Dataset records below:

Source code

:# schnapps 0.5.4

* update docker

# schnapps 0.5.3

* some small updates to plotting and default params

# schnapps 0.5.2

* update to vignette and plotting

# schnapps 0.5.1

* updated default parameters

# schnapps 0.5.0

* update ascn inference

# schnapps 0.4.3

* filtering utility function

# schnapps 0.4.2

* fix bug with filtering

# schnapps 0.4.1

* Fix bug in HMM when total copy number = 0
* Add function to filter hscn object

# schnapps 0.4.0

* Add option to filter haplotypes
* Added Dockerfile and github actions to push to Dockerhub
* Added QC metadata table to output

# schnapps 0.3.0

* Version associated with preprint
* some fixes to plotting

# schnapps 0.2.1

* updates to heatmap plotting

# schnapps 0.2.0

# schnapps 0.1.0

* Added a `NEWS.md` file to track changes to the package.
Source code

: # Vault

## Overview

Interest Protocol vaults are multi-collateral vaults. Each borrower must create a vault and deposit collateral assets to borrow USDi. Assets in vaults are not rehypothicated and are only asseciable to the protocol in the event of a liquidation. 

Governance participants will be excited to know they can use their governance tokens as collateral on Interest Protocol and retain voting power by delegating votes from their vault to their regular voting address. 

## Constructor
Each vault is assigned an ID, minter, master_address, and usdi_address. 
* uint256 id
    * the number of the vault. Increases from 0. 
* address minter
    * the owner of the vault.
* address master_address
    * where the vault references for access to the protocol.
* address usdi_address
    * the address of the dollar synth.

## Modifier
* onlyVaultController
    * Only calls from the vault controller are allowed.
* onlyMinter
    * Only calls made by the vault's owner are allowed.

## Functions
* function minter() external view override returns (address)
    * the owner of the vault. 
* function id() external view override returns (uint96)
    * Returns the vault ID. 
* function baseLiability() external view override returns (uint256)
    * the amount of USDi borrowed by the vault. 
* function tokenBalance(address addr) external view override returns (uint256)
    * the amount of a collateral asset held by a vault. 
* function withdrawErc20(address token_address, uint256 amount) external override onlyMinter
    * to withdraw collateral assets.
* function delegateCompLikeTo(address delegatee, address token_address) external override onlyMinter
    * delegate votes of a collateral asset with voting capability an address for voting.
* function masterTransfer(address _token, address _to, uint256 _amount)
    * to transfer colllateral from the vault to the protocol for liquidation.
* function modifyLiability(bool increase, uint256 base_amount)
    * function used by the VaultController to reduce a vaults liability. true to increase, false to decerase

End of Dataset records.

Problem requirements: Beginning at the top of the data, extract each line through the line containing "Interest Protocol vaults" and return those lines exactly, with nothing added.

Worked solution:
Source code

:# schnapps 0.5.4

* update docker

# schnapps 0.5.3

* some small updates to plotting and default params

# schnapps 0.5.2

* update to vignette and plotting

# schnapps 0.5.1

* updated default parameters

# schnapps 0.5.0

* update ascn inference

# schnapps 0.4.3

* filtering utility function

# schnapps 0.4.2

* fix bug with filtering

# schnapps 0.4.1

* Fix bug in HMM when total copy number = 0
* Add function to filter hscn object

# schnapps 0.4.0

* Add option to filter haplotypes
* Added Dockerfile and github actions to push to Dockerhub
* Added QC metadata table to output

# schnapps 0.3.0

* Version associated with preprint
* some fixes to plotting

# schnapps 0.2.1

* updates to heatmap plotting

# schnapps 0.2.0

# schnapps 0.1.0

* Added a `NEWS.md` file to track changes to the package.
Source code

: # Vault

## Overview

Interest Protocol vaults are multi-collateral vaults. Each borrower must create a vault and deposit collateral assets to borrow USDi. Assets in vaults are not rehypothicated and are only asseciable to the protocol in the event of a liquidation. 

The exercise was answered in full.